光を背負う、僕ら。―第1楽章―



あたしはクラスが違ったけど、二人が仲良さそうにしている所を何回か見たことがある。



だけどまさか、付き合うとは思っていなくて…。



付き合いだしたと知った時は、すごくショックだった。



でも実際は心のどこかで、付き合うかもしれないと予測していた。



だけどそんな事実は信じたくなかった。



だからできるだけそう思わないようにしていた。



だけど、結果は同じ。



事実を信じたくなかった心は、どんな風に思っていてもショックを受けた。



むしろ、ショックは大きかったのかもしれない。



だけど今は、ショックを受けることも少ない。



それはきっと、小春ちゃんと伸一君の姿を見ているからだと思う。



普通だったら、好きな人が誰かと付き合っている姿を見たら、ショックを受けるかもしれない。

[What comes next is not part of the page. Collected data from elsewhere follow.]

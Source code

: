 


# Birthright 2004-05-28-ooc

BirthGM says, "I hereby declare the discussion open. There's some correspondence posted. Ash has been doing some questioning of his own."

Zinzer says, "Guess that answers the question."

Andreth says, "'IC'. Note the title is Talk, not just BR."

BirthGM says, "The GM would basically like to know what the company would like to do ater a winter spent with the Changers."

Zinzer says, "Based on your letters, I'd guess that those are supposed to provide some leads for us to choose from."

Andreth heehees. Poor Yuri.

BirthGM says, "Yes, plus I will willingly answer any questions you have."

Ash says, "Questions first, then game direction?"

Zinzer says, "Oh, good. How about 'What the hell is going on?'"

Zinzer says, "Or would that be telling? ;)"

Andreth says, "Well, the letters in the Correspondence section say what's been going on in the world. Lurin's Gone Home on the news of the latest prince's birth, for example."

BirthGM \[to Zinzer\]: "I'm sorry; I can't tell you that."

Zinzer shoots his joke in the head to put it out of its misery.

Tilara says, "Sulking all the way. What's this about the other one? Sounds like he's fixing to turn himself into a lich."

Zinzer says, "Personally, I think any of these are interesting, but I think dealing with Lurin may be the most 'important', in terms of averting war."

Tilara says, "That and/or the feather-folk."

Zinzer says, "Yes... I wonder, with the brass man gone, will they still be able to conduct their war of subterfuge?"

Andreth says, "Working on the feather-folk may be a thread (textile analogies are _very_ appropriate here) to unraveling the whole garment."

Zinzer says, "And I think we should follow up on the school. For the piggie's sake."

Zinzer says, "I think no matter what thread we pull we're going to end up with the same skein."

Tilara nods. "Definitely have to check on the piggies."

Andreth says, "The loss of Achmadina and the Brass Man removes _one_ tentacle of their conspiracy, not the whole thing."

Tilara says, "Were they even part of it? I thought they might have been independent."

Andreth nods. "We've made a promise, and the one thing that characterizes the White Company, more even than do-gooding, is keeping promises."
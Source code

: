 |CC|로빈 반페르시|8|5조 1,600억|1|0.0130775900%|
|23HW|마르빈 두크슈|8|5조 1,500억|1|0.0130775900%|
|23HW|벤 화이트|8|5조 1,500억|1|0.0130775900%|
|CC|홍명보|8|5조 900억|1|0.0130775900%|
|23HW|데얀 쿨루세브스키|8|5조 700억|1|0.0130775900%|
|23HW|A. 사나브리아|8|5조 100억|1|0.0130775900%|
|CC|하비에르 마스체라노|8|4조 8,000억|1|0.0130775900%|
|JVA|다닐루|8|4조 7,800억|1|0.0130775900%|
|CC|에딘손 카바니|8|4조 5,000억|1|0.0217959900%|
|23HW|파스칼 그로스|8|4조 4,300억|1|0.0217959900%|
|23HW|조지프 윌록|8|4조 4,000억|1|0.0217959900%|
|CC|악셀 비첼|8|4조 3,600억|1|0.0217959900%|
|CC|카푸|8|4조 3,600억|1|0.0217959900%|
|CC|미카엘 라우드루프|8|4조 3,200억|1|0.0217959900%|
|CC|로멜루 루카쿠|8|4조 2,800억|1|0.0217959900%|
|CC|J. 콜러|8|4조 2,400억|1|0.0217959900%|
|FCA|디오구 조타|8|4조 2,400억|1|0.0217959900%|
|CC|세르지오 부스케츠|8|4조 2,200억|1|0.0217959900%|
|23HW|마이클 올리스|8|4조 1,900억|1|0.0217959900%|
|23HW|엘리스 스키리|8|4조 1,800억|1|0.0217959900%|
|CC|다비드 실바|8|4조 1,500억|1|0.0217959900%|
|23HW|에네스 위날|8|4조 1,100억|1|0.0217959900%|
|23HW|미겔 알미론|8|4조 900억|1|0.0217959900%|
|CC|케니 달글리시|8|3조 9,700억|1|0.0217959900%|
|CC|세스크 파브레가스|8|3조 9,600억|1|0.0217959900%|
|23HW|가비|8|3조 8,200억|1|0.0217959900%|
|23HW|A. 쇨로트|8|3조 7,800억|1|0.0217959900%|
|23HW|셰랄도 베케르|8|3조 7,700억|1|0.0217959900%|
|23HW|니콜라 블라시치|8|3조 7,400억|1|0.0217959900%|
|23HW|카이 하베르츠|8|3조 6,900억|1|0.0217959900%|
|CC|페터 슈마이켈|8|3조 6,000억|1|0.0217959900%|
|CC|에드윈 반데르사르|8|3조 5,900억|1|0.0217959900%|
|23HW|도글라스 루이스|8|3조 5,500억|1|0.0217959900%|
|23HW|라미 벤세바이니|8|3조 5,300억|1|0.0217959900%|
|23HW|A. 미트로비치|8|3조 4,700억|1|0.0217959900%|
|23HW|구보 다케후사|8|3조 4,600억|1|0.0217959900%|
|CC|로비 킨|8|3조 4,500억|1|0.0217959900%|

だけどあたしは、そんなにというほどショックは受けていなかった。



確かに最初は二人の姿を見る度に辛くて、苦しくて。



胸が張り裂けそうで……泣きそうだった。



だけど、二人の表情をまじまじと見ていたらそれが変わった。



小春ちゃんも、伸一君も、笑顔だったんだ。



世界で一番幸せっていうような顔で、いつも笑っているんだ。